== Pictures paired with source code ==
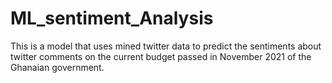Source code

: # ML_sentiment_Analysis
This is a model that uses mined twitter data to predict the sentiments about twitter comments on the current budget passed in November 2021 of the Ghanaian government.
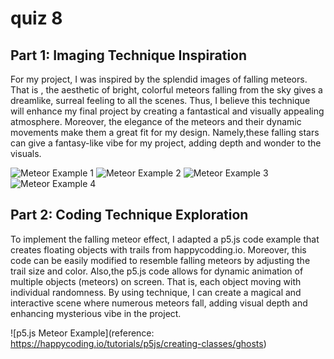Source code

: # quiz 8
## Part 1: Imaging Technique Inspiration

For my project, I was inspired by the splendid images of falling meteors. That is , the aesthetic of bright, colorful meteors falling from the sky gives a dreamlike, surreal feeling to all the scenes. Thus, I believe this technique will enhance my final project by creating a fantastical and visually appealing atmosphere. Moreover, the elegance of the meteors and their dynamic movements make them a great fit for my design. Namely,these falling stars can give a fantasy-like vibe for my project, adding depth and wonder to the visuals.

![Meteor Example 1](https://github.com/xiaoy0919/xiyu0585_9103_tut9/blob/main/p5_project/assests/p1.png)
![Meteor Example 2](https://github.com/xiaoy0919/xiyu0585_9103_tut9/blob/main/p5_project/assests/p2.png)
![Meteor Example 3](https://github.com/xiaoy0919/xiyu0585_9103_tut9/blob/main/p5_project/assests/p3.png)
![Meteor Example 4](https://github.com/xiaoy0919/xiyu0585_9103_tut9/blob/main/p5_project/assests/p4.png)

##  Part 2: Coding Technique Exploration

To implement the falling meteor effect, I adapted a p5.js code example that creates floating objects with trails from happycodding.io. Moreover, this code can be easily modified to resemble falling meteors by adjusting the trail size and color. Also,the p5.js code allows for dynamic animation of multiple objects (meteors) on screen. That is, each object moving with individual randomness. By using  technique, I can create a magical and interactive scene where numerous meteors fall, adding visual depth and enhancing mysterious vibe in the project.

![p5.js Meteor Example](reference: https://happycoding.io/tutorials/p5js/creating-classes/ghosts)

== ASSIGNMENT ==
Going through the entries above, show each line that contains "depth".

== OUTPUT OF THE TASK ==
For my project, I was inspired by the splendid images of falling meteors. That is , the aesthetic of bright, colorful meteors falling from the sky gives a dreamlike, surreal feeling to all the scenes. Thus, I believe this technique will enhance my final project by creating a fantastical and visually appealing atmosphere. Moreover, the elegance of the meteors and their dynamic movements make them a great fit for my design. Namely,these falling stars can give a fantasy-like vibe for my project, adding depth and wonder to the visuals.
To implement the falling meteor effect, I adapted a p5.js code example that creates floating objects with trails from happycodding.io. Moreover, this code can be easily modified to resemble falling meteors by adjusting the trail size and color. Also,the p5.js code allows for dynamic animation of multiple objects (meteors) on screen. That is, each object moving with individual randomness. By using  technique, I can create a magical and interactive scene where numerous meteors fall, adding visual depth and enhancing mysterious vibe in the project.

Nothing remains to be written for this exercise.